## Task prompt:
From the entries below, copy every line that has the word "análisis".
+++ Source data
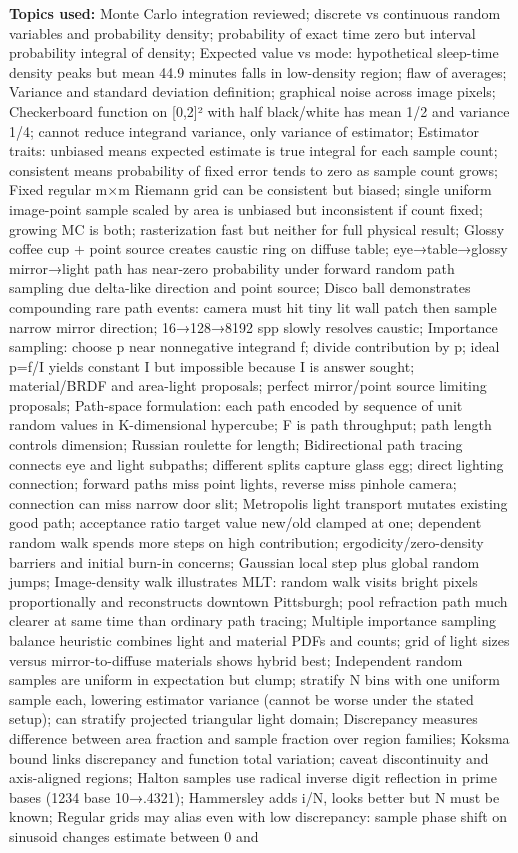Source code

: \textbf{Topics used:} Monte Carlo integration reviewed; discrete vs continuous random variables and probability density; probability of exact time zero but interval probability integral of density; Expected value vs mode: hypothetical sleep-time density peaks but mean 44.9 minutes falls in low-density region; flaw of averages; Variance and standard deviation definition; graphical noise across image pixels; Checkerboard function on {[}0,2{]}² with half black/white has mean 1/2 and variance 1/4; cannot reduce integrand variance, only variance of estimator; Estimator traits: unbiased means expected estimate is true integral for each sample count; consistent means probability of fixed error tends to zero as sample count grows; Fixed regular m×m Riemann grid can be consistent but biased; single uniform image-point sample scaled by area is unbiased but inconsistent if count fixed; growing MC is both; rasterization fast but neither for full physical result; Glossy coffee cup + point source creates caustic ring on diffuse table; eye→table→glossy mirror→light path has near-zero probability under forward random path sampling due delta-like direction and point source; Disco ball demonstrates compounding rare path events: camera must hit tiny lit wall patch then sample narrow mirror direction; 16→128→8192 spp slowly resolves caustic; Importance sampling: choose p near nonnegative integrand f; divide contribution by p; ideal p=f/I yields constant I but impossible because I is answer sought; material/BRDF and area-light proposals; perfect mirror/point source limiting proposals; Path-space formulation: each path encoded by sequence of unit random values in K-dimensional hypercube; F is path throughput; path length controls dimension; Russian roulette for length; Bidirectional path tracing connects eye and light subpaths; different splits capture glass egg; direct lighting connection; forward paths miss point lights, reverse miss pinhole camera; connection can miss narrow door slit; Metropolis light transport mutates existing good path; acceptance ratio target value new/old clamped at one; dependent random walk spends more steps on high contribution; ergodicity/zero-density barriers and initial burn-in concerns; Gaussian local step plus global random jumps; Image-density walk illustrates MLT: random walk visits bright pixels proportionally and reconstructs downtown Pittsburgh; pool refraction path much clearer at same time than ordinary path tracing; Multiple importance sampling balance heuristic combines light and material PDFs and counts; grid of light sizes versus mirror-to-diffuse materials shows hybrid best; Independent random samples are uniform in expectation but clump; stratify N bins with one uniform sample each, lowering estimator variance (cannot be worse under the stated setup); can stratify projected triangular light domain; Discrepancy measures difference between area fraction and sample fraction over region families; Koksma bound links discrepancy and function total variation; caveat discontinuity and axis-aligned regions; Halton samples use radical inverse digit reflection in prime bases (1234 base 10→.4321); Hammersley adds i/N, looks better but N must be known; Regular grids may alias even with low discrepancy: sample phase shift on sinusoid changes estimate between 0 and 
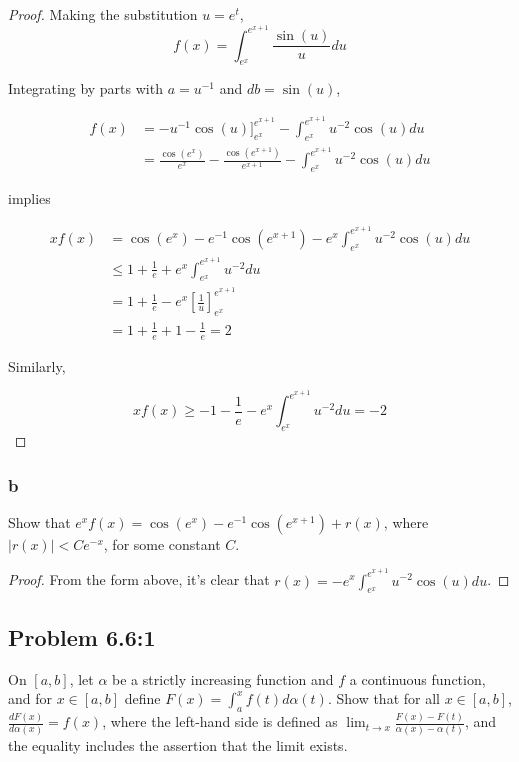 \documentclass{amsart}
\begin{document}
\begin{proof}
Making the substitution $u = e^t$,
\[
f(x) = \int_{e^x}^{e^{x+1}} \frac{\sin(u)}{u}du
\]

Integrating by parts with $a = u^{-1}$ and $db = \sin(u)$,

\begin{align*}
f(x) &= -u^{-1}\cos(u)\Big]_{e^x}^{e^{x+1}} - \int_{e^x}^{e^{x+1}} u^{-2}\cos(u)du \\
&= \frac{\cos(e^x)}{e^x} - \frac{\cos(e^{x+1})}{e^{x+1}} - \int_{e^x}^{e^{x+1}} u^{-2}\cos(u)du
\end{align*}

implies

\begin{align*}
xf(x) &= \cos(e^x) - e^{-1}\cos(e^{x+1}) - e^x\int_{e^x}^{e^{x+1}} u^{-2}\cos(u)du \\
&\leq 1 + \frac{1}{e} + e^x\int_{e^x}^{e^{x+1}} u^{-2}du \\
&= 1 + \frac{1}{e} - e^x\left[\frac{1}{u}\right]_{e^x}^{e^{x+1}} \\
&= 1 + \frac{1}{e} + 1 - \frac{1}{e} = 2
\end{align*}

Similarly,

\[
xf(x) \geq -1 - \frac{1}{e} - e^x\int_{e^x}^{e^{x+1}} u^{-2}du = -2
\]

\end{proof}

\subsubsection*{b}

Show that $e^x f(x) = \cos(e^x) - e^{-1}\cos(e^{x+1}) + r(x)$, where $|r(x)| < Ce^{-x}$, for some constant $C$.

\begin{proof}
From the form above, it's clear that $r(x) = - e^x\int_{e^x}^{e^{x+1}} u^{-2}\cos(u)du$.

\end{proof}

\subsection*{Problem 6.6:1}

On $[a, b]$, let $\alpha$ be a strictly increasing function and $f$ a continuous function, and for $x \in [a, b]$ define $F(x) = \int_a^x f(t) d\alpha(t)$. Show that for all $x \in [a, b]$, $\frac{dF(x)}{d \alpha(x)} = f(x)$, where the left-hand side is defined as $\lim_{t \to x} \frac{F(x) - F(t)}{\alpha(x) - \alpha(t)}$, and the equality includes the assertion that the limit exists.
\end{document}
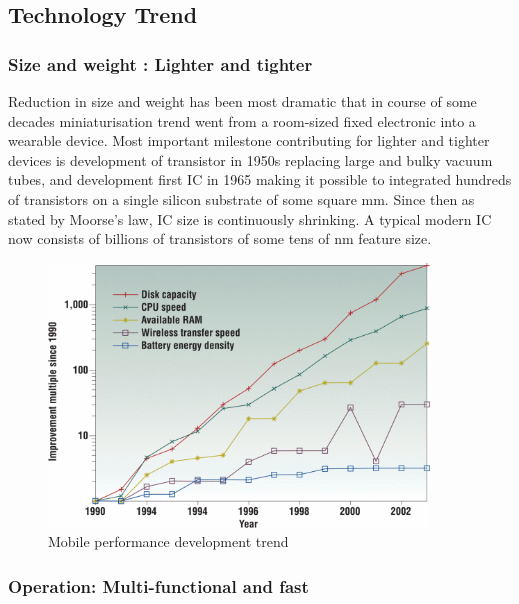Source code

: \documentclass[12pt,a4paper,UKenglish]{article}
\begin{document}
\subsection{Technology Trend}

\subsubsection{Size and weight : Lighter and tighter}

Reduction in size and weight has been most dramatic that in course of some decades miniaturisation trend went 
from a room-sized fixed electronic into a wearable device. Most important milestone contributing for lighter and 
tighter devices is development of transistor in 1950s replacing large and bulky vacuum tubes, and  
development first IC in 1965 making it possible to integrated hundreds of transistors on a single silicon substrate of 
some square mm. Since then as stated by Moorse's law, IC size is continuously shrinking. A typical modern IC now 
consists of billions of transistors of some  tens of nm feature size. \\

\begin{figure}[!htbp] %
   \centering
   \includegraphics[width=0.9\textwidth]{img/comp_tech_batt.png}
   \caption{Mobile performance development trend \cite{mobile_performance}}
   \label{fig:comp_tech_batt}
\end{figure}

\subsubsection{Operation: Multi-functional and fast}
\end{document}

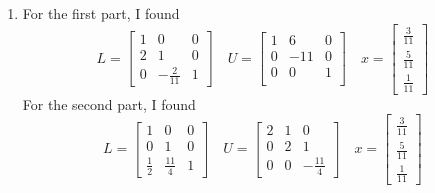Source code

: \documentclass{article}
\begin{document}
\begin{enumerate}
\item For the first part, I found
\begin{equation*}
L = 
\begin{bmatrix}
1 & 0 & 0\\
2 & 1 & 0\\
0 & -\frac{2}{11} & 1	
\end{bmatrix}
\quad
U = 
\begin{bmatrix}
1 & 6 & 0\\
0 & -11 & 0\\
0 & 0 & 1\\	
\end{bmatrix}
\quad
x =
\begin{bmatrix}
\frac{3}{11}\\
\frac{5}{11}\\
\frac{1}{11}
\end{bmatrix}
\end{equation*}
For the second part, I found
\begin{equation*}
L = 
\begin{bmatrix}
1 & 0 & 0\\
0 & 1 & 0\\
\frac{1}{2} & \frac{11}{4} & 1	
\end{bmatrix}
\quad
U = 
\begin{bmatrix}
2 & 1 & 0\\
0 & 2 & 1\\
0 & 0 & -\frac{11}{4}
\end{bmatrix}
\quad
x =
\begin{bmatrix}
\frac{3}{11}\\
\frac{5}{11}\\
\frac{1}{11}
\end{bmatrix}
\end{equation*}


\end{enumerate}
\end{document}
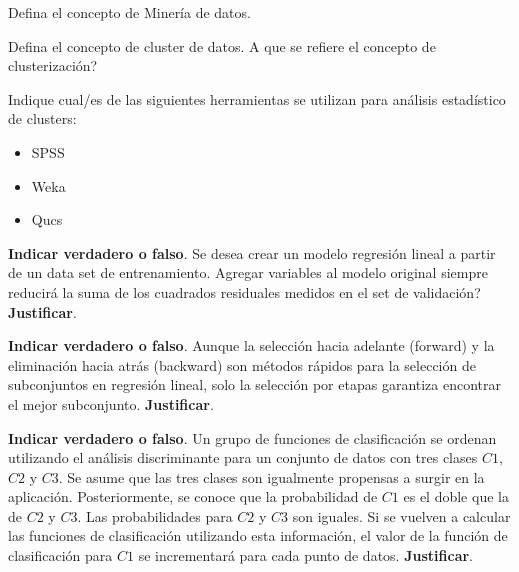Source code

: \documentclass[11pt]{exam}
\begin{document}
%
%
%

\begin{questions}

\addpoints
\question[2] Defina el concepto de Minería de datos.
\vspace{3in}

\addpoints
\question[2] Defina el concepto de cluster de datos. A que se refiere el concepto de clusterización?
\vspace{3in}

\addpoints
\question[1] Indique cual/es de las siguientes herramientas se utilizan para análisis estadístico de clusters:
\begin{itemize}
\item SPSS
\item Weka
\item Qucs
\end{itemize}

\newpage
\addpoints
\question[2] \textbf{Indicar verdadero o falso}. Se desea crear un modelo regresión lineal a partir de un data set de entrenamiento. Agregar variables al modelo original siempre reducirá la suma de los cuadrados residuales medidos en el set de validación? \textbf{Justificar}.
\vspace{1in}

\addpoints
\question[1] \textbf{Indicar verdadero o falso}. Aunque la selección hacia adelante (forward) y la eliminación hacia atrás (backward) son métodos rápidos para la selección de subconjuntos en regresión lineal, solo la selección por etapas garantiza encontrar el mejor subconjunto. \textbf{Justificar}.
\vspace{1in}

\addpoints
\question[1] \textbf{Indicar verdadero o falso}. Un grupo de funciones de clasificación se ordenan utilizando el análisis discriminante para un conjunto de datos con tres clases $C1$, $C2$ y $C3$. Se asume que las tres clases son igualmente propensas a surgir en la aplicación. Posteriormente, se conoce que la probabilidad de $C1$ es el doble que la de $C2$ y $C3$. Las probabilidades para $C2$ y $C3$ son iguales. Si se  vuelven a calcular las funciones de clasificación utilizando esta información, el valor de la función de clasificación para $C1$ se incrementará para cada punto de datos. \textbf{Justificar}.
\vspace{1in}


\end{questions}
\end{document}
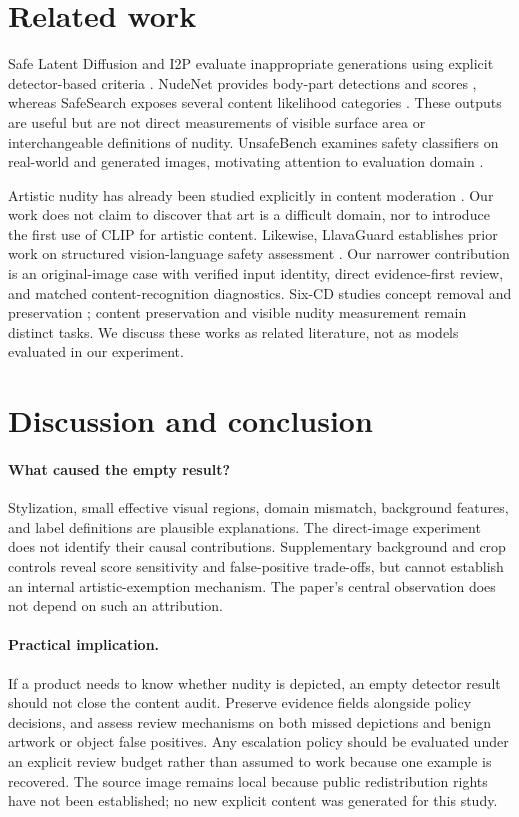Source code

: \documentclass[11pt]{article}
\begin{document}
\section{Related work}

Safe Latent Diffusion and I2P evaluate inappropriate generations using explicit
detector-based criteria \citep{sld}. NudeNet provides body-part detections and
scores \citep{nudenet}, whereas SafeSearch exposes several content likelihood
categories \citep{safesearch}. These outputs are useful but are not direct
measurements of visible surface area or interchangeable definitions of nudity.
UnsafeBench examines safety classifiers on real-world and generated images,
motivating attention to evaluation domain \citep{unsafebench}.

Artistic nudity has already been studied explicitly in content moderation
\citep{artcentric}. Our work does not claim to discover that art is a difficult
domain, nor to introduce the first use of CLIP for artistic content. Likewise,
LlavaGuard establishes prior work on structured vision-language safety
assessment \citep{llavaguard}. Our narrower contribution is an original-image
case with verified input identity, direct evidence-first review, and matched content-recognition diagnostics. Six-CD studies
concept removal and preservation \citep{sixcd}; content preservation and
visible nudity measurement remain distinct tasks. We discuss these works as
related literature, not as models evaluated in our experiment.

\section{Discussion and conclusion}

\paragraph{What caused the empty result?}
Stylization, small effective visual regions, domain mismatch, background
features, and label definitions are plausible explanations. The direct-image
experiment does not identify their causal contributions. Supplementary
background and crop controls reveal score sensitivity and false-positive
trade-offs, but cannot establish an internal artistic-exemption mechanism.
The paper's central observation does not depend on such an attribution.

\paragraph{Practical implication.}
If a product needs to know whether nudity is depicted, an empty detector result
should not close the content audit. Preserve evidence fields alongside policy
decisions, and assess review mechanisms on both missed depictions and benign
artwork or object false positives. Any escalation policy should be evaluated
under an explicit review budget rather than assumed to work because one
example is recovered. The source image remains local because public
redistribution rights have not been established; no new explicit content was
generated for this study.
\end{document}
++++++
## Exercise response:
\question[1] Indique cual/es de las siguientes herramientas se utilizan para análisis estadístico de clusters:
\question[1] \textbf{Indicar verdadero o falso}. Un grupo de funciones de clasificación se ordenan utilizando el análisis discriminante para un conjunto de datos con tres clases $C1$, $C2$ y $C3$. Se asume que las tres clases son igualmente propensas a surgir en la aplicación. Posteriormente, se conoce que la probabilidad de $C1$ es el doble que la de $C2$ y $C3$. Las probabilidades para $C2$ y $C3$ son iguales. Si se  vuelven a calcular las funciones de clasificación utilizando esta información, el valor de la función de clasificación para $C1$ se incrementará para cada punto de datos. \textbf{Justificar}.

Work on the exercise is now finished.